WHAT IS EXPECTED:
For the data below, restate word for word only the lines from the line containing "This example is" through the line containing "bndry_ydown = relax(dirichlet(-1.41648))", both ends included.

RECORDS SUPPLIED:

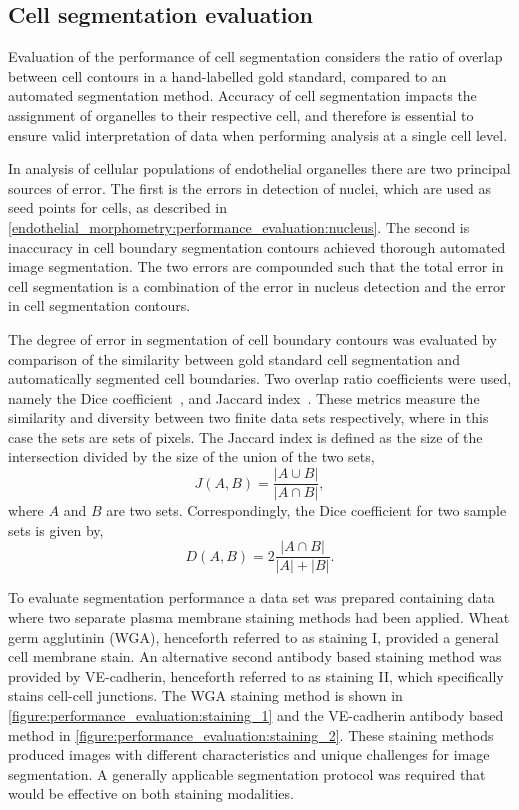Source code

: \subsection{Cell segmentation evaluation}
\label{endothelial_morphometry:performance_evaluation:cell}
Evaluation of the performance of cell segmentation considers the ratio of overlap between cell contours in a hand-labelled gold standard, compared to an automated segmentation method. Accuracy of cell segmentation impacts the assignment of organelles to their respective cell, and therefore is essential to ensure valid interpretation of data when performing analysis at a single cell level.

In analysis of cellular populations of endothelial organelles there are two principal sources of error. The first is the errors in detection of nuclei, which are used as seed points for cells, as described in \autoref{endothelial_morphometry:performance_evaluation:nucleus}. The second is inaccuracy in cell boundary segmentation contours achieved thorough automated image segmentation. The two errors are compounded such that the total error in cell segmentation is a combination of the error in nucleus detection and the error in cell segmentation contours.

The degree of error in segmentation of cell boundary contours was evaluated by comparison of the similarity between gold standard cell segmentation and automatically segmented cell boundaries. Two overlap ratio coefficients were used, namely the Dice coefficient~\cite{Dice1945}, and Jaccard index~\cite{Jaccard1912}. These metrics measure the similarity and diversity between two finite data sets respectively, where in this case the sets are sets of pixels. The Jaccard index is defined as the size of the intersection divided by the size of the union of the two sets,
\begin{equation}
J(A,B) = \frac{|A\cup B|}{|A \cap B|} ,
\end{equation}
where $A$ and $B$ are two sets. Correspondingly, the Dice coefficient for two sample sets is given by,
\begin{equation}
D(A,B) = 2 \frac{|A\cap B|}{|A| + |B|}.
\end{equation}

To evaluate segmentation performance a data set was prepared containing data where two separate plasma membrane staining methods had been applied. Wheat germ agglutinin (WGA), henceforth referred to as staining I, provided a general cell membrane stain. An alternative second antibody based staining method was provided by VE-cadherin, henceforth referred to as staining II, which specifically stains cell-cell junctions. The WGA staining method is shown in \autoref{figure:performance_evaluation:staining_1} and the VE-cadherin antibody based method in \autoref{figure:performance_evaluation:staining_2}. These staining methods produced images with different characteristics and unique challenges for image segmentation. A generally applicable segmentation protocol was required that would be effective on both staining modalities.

--

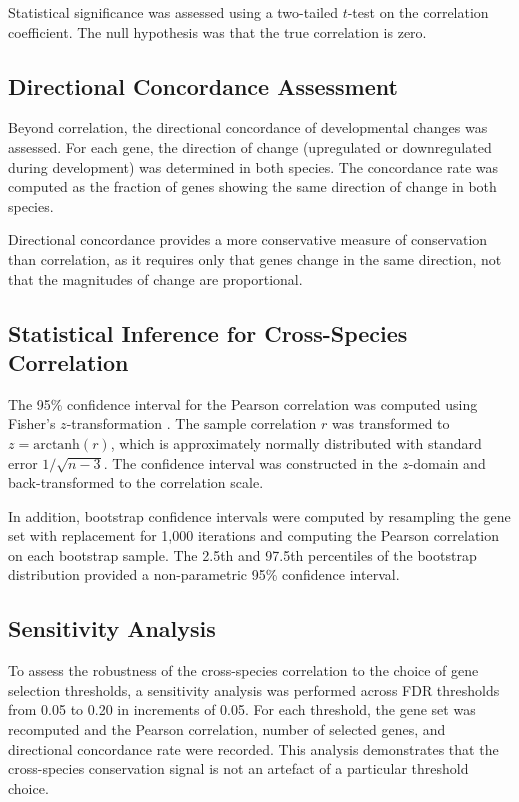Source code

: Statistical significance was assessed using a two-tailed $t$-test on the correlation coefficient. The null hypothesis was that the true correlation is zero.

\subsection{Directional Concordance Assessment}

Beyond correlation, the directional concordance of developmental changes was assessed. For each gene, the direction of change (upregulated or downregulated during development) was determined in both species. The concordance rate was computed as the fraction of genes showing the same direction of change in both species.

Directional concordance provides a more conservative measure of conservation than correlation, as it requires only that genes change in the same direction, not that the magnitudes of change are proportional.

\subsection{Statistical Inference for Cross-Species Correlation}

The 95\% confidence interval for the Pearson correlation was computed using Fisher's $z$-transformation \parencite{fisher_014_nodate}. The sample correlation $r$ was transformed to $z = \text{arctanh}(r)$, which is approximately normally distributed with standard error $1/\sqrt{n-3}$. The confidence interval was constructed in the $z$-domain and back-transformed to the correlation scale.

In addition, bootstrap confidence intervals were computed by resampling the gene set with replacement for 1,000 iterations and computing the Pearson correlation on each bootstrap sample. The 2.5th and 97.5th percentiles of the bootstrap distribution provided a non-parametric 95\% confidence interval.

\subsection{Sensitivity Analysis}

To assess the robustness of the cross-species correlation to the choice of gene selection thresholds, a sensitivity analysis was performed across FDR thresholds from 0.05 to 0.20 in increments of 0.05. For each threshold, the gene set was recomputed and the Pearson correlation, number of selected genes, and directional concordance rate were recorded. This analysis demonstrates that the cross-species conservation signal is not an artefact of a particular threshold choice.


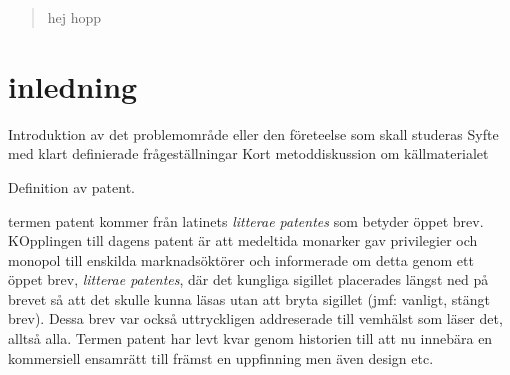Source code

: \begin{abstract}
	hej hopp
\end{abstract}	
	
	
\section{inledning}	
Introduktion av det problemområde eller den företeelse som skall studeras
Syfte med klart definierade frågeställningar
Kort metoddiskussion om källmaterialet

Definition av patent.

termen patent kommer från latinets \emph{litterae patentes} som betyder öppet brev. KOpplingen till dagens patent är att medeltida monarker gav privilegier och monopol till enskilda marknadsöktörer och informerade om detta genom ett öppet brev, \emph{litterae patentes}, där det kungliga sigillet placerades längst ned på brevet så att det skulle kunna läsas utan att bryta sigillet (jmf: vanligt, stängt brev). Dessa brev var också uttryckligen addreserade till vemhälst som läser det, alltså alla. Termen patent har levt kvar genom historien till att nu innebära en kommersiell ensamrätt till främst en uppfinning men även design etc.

--

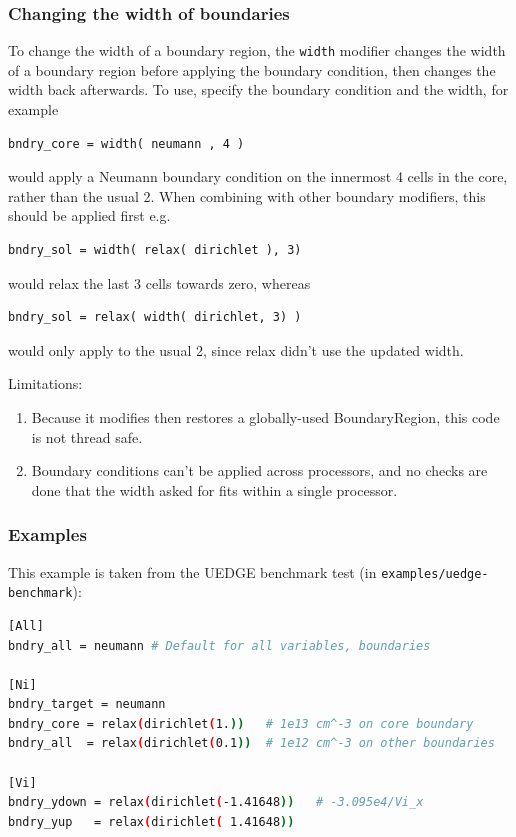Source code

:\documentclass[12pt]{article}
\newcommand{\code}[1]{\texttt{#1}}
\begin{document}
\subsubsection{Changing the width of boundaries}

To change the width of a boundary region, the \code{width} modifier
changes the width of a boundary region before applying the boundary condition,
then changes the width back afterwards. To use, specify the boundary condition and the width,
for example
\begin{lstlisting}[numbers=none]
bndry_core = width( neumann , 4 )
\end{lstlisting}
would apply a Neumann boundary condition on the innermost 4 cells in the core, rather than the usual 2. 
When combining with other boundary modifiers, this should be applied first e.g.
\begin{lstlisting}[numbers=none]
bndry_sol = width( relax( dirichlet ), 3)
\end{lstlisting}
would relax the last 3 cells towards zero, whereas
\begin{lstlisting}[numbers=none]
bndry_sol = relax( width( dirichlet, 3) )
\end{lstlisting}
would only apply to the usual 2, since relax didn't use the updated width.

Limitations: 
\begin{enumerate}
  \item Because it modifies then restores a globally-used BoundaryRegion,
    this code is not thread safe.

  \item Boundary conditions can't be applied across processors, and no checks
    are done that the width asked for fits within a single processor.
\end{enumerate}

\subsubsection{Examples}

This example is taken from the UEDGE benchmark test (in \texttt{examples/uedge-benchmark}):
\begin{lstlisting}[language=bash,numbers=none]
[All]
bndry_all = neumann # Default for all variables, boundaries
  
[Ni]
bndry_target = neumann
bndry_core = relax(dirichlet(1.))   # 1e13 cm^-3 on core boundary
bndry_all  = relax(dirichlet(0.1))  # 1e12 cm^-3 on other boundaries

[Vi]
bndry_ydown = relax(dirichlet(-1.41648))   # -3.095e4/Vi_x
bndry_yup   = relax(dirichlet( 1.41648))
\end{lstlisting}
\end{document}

RESPONSE TO THIS TASK:
This example is taken from the UEDGE benchmark test (in \texttt{examples/uedge-benchmark}):
\begin{lstlisting}[language=bash,numbers=none]
[All]
bndry_all = neumann # Default for all variables, boundaries
  
[Ni]
bndry_target = neumann
bndry_core = relax(dirichlet(1.))   # 1e13 cm^-3 on core boundary
bndry_all  = relax(dirichlet(0.1))  # 1e12 cm^-3 on other boundaries

[Vi]
bndry_ydown = relax(dirichlet(-1.41648))   # -3.095e4/Vi_x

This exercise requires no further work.